### ABOUT THIS EXERCISE
Omit the pictures and reproduce the rest of the listing exactly.

### EXTRACTED ENTRIES
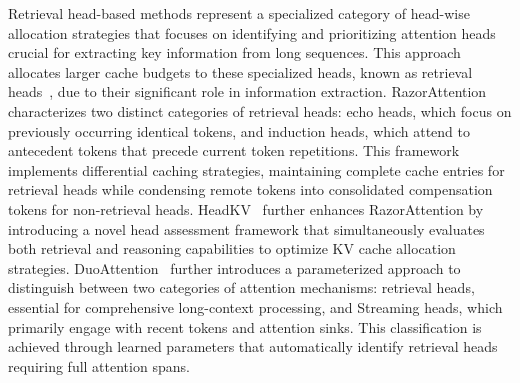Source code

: Retrieval head-based methods represent a specialized category of head-wise allocation 
strategies that focuses on identifying and prioritizing attention heads crucial for extracting 
key information from long sequences. This approach allocates larger cache budgets to these 
specialized heads, known as retrieval heads~\cite{DBLP:journals/corr/abs-2404-15574}, due to their 
significant role in information extraction.
RazorAttention~\cite{DBLP:journals/corr/abs-2407-15891} characterizes two distinct categories 
of retrieval heads: echo heads, which focus on previously occurring identical tokens, and induction 
heads, which attend to antecedent tokens that precede current token repetitions. This framework 
implements differential caching strategies, maintaining complete cache entries for retrieval heads 
while condensing remote tokens into consolidated compensation tokens for non-retrieval heads.
HeadKV~\cite{DBLP:journals/corr/abs-2410-19258} further enhances RazorAttention by introducing a novel head 
assessment framework that simultaneously evaluates both retrieval and reasoning capabilities to 
optimize KV cache allocation strategies.
DuoAttention~\cite{DBLP:journals/corr/abs-2410-10819} further introduces a parameterized approach to 
distinguish between two categories of attention mechanisms: retrieval heads, essential for comprehensive 
long-context processing, and Streaming heads, which primarily engage with recent tokens and attention 
sinks. This classification is achieved through learned parameters that automatically identify retrieval 
heads requiring full attention spans.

### TASK RESPONSE
Source code

: Retrieval head-based methods represent a specialized category of head-wise allocation 
strategies that focuses on identifying and prioritizing attention heads crucial for extracting 
key information from long sequences. This approach allocates larger cache budgets to these 
specialized heads, known as retrieval heads~\cite{DBLP:journals/corr/abs-2404-15574}, due to their 
significant role in information extraction.
RazorAttention~\cite{DBLP:journals/corr/abs-2407-15891} characterizes two distinct categories 
of retrieval heads: echo heads, which focus on previously occurring identical tokens, and induction 
heads, which attend to antecedent tokens that precede current token repetitions. This framework 
implements differential caching strategies, maintaining complete cache entries for retrieval heads 
while condensing remote tokens into consolidated compensation tokens for non-retrieval heads.
HeadKV~\cite{DBLP:journals/corr/abs-2410-19258} further enhances RazorAttention by introducing a novel head 
assessment framework that simultaneously evaluates both retrieval and reasoning capabilities to 
optimize KV cache allocation strategies.
DuoAttention~\cite{DBLP:journals/corr/abs-2410-10819} further introduces a parameterized approach to 
distinguish between two categories of attention mechanisms: retrieval heads, essential for comprehensive 
long-context processing, and Streaming heads, which primarily engage with recent tokens and attention 
sinks. This classification is achieved through learned parameters that automatically identify retrieval 
heads requiring full attention spans.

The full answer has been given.